───── Given data

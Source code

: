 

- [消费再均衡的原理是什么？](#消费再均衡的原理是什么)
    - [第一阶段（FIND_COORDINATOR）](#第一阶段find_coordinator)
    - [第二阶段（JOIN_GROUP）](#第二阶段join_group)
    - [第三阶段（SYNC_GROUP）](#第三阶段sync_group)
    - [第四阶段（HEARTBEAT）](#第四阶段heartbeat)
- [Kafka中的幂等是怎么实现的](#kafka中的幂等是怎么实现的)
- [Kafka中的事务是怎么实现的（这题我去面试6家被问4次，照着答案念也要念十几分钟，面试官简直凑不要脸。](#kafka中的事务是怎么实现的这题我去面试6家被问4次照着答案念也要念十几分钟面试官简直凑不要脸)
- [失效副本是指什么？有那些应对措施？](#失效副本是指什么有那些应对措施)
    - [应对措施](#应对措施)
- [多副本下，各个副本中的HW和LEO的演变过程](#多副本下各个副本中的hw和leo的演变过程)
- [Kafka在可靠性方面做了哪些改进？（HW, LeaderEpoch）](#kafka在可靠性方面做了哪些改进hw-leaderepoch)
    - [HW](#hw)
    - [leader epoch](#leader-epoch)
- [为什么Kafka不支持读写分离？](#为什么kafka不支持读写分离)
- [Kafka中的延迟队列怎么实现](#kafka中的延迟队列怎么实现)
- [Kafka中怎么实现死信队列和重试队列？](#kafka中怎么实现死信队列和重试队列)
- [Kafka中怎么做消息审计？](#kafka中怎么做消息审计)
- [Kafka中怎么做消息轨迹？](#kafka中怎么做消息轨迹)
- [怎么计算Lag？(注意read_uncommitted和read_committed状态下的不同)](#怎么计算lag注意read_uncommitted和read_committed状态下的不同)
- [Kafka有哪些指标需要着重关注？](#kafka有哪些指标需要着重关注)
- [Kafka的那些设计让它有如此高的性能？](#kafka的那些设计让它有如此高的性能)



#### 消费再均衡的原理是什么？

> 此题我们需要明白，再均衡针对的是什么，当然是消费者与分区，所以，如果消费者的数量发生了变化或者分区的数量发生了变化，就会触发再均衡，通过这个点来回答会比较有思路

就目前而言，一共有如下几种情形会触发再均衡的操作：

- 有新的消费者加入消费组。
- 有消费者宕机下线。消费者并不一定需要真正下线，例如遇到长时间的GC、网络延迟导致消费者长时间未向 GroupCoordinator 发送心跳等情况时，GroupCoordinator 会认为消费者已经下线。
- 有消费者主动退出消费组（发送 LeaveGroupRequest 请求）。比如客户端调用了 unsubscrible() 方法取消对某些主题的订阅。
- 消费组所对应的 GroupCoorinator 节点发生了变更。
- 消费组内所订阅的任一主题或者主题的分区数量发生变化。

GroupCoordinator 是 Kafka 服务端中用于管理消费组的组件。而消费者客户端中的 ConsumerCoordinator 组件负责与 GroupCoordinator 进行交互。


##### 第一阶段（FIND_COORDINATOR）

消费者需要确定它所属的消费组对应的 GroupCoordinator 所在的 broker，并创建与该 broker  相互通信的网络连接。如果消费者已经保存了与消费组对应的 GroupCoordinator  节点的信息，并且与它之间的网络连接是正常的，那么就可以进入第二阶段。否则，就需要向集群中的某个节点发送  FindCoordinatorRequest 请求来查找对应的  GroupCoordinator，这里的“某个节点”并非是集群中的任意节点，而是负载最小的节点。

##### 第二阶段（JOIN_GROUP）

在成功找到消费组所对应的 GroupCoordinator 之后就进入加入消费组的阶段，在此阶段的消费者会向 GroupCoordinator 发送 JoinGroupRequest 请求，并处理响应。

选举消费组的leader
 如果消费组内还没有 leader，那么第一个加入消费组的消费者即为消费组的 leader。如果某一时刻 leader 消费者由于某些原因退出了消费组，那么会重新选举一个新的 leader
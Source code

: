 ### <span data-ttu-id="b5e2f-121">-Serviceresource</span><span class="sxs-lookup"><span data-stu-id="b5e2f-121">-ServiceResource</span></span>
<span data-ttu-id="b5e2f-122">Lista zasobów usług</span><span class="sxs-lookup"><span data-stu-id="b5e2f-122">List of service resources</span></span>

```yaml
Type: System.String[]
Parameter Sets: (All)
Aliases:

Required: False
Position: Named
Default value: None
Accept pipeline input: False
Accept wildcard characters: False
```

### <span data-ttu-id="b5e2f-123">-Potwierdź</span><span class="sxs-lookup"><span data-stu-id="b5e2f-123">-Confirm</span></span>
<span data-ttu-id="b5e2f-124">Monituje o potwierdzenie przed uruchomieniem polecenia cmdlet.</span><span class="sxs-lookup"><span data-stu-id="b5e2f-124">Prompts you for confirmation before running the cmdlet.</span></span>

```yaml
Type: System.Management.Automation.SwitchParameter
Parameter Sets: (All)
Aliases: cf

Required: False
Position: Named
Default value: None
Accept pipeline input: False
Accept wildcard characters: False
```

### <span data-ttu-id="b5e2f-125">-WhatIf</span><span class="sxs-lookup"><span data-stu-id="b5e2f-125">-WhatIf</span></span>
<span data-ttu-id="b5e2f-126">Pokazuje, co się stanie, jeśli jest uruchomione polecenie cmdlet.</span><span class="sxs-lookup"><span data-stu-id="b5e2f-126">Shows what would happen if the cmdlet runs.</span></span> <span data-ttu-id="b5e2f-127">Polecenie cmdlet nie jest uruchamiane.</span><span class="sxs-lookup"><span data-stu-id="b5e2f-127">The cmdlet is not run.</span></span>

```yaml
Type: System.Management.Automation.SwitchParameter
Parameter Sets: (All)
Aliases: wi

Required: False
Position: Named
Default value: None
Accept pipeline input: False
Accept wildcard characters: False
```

──────────

Activity: Filter the records above and copy every line that contains the word "消费再均衡的原理是什么".

Response area:
- [消费再均衡的原理是什么？](#消费再均衡的原理是什么)
#### 消费再均衡的原理是什么？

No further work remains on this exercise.